FORT MYERS, Fla. -- For now, he wears No. 76 and sits near the front of the Red Sox's clubhouse in Spring Training, near all the other Minor League players.

But it's easy to imagine Jose Iglesias occupying a more central location at this time next year with a much lower number on his jersey. Even in his current location in the clubhouse, Iglesias manages to stay in the middle of the action.

On just about any morning, Dustin Pedroia will walk by and say something to him. David Ortiz has also taken the kid under his wing. They talk to him and joke with him, because they like him and have a pretty good idea where he is headed.

Iglesias is the Red Sox's shortstop of the future, probably the near future. It's been said too often for it not to be true, right? That would seem like a lot of pressure for any prospect to bear, but Iglesias, who defected from Cuba in 2009, relishes the expectations, and the "shortstop of the future" moniker.

"No pressure," said Iglesias, comfortable enough with English that he speaks without an interpreter. "That's my goal. I came into this country a year ago, and I'm very excited about that. No pressure. All I know is playing baseball. I feel great when people say that. I want to do that for my family, for my team, for myself, for everyone."

Even the man who holds the job now -- the same man who has a dual option for next season -- suspects the forecasts of Iglesias' arrival date to be more fact than speculation.

"It depends on him," said shortstop Marco Scutaro. "But I think if he goes down there [to the Minors] this year and gets 400 or 500 at-bats and he plays good, I think he should be ready for 2012."

And if Iglesias, who is ranked 42nd in the annual MLB.com Top 50 Prospects list, does make it by then, there are few people around the Red Sox he will thank more than Scutaro.

As luck would have it, Boston's shortstops of the present and future both live in South Florida during the winter. So how often did they work out together in the offseason?

"Every day," said Scutaro. "We worked out with the same trainer and we'd go hit."

Is it really smart for Scutaro to essentially be training someone to take his job?

"I don't really care," Scutaro said. "I think he's a great kid and I don't care. I know he's going to be the next shortstop here and I just want the best for him. The main thing I can do is just go out there and play good for this team. As long as I'm helping him to help this team, that's great. That makes me feel good."

Iglesias' eyes light up when Scutaro is mentioned.

"You see how hard he works," said Iglesias. "He's a very special person. He's a very, very good person."

The shortstop Iglesias has been compared to most often is a man he has never met.
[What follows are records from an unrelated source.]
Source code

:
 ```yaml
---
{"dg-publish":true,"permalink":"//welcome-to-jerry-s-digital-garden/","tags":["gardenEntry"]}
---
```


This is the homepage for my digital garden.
Omar Vizquel is now entering his 23rd season in the Majors. The similarities with Iglesias? Soft hands, effortless range and modest build.

"I've watched him play, but I've never talked to him," Iglesias said. "I hear he has amazing hands and I think he's been in this game for 21 years -- that's my age! I appreciate that comparison. I don't know him, but I hear he's a very, very good player."

The reason Vizquel was so good for so long is because, aside from all the flashy stuff, he was a vacuum cleaner on the routine plays.

To get to the Major Leagues and stay there, Iglesias knows that he must master the art of making the routine play. He already has the spectacular play down to a science. That is his gift.

For the second Spring Training in a row, the Red Sox are drilling him on fundamentals. Third-base coach Tim Bogar, who is also Boston's infield instructor, works with him every day.

"A guy with his ability, it's easy," Bogar said. "The issue that pops its head sometimes is that he's so good at it, he gets bored, and when he gets bored, he gets a little bit flashy and he has fun, which we want him to have, but at the right times. We emphasize to him that we want guys making right turns to the dugout and not trying to look too good all the time, and he's done really well with that."

Thanks to how well Iglesias has picked up English, those lessons have become more productive. The difference between Iglesias last spring and now?

"I think, first and foremost, he understands the pro side and all the little nuances of being a professional baseball player," Bogar said. "In Cuba, it's a little bit different. You come over here and you have to adjust to the whole thing. His English is unbelievable compared to last year, which makes everything a lot easier, because being able to communicate the mechanics of anything from the fundamentals, cuts and relays, bunt plays, all that stuff is where he actually needed to clean up a little bit.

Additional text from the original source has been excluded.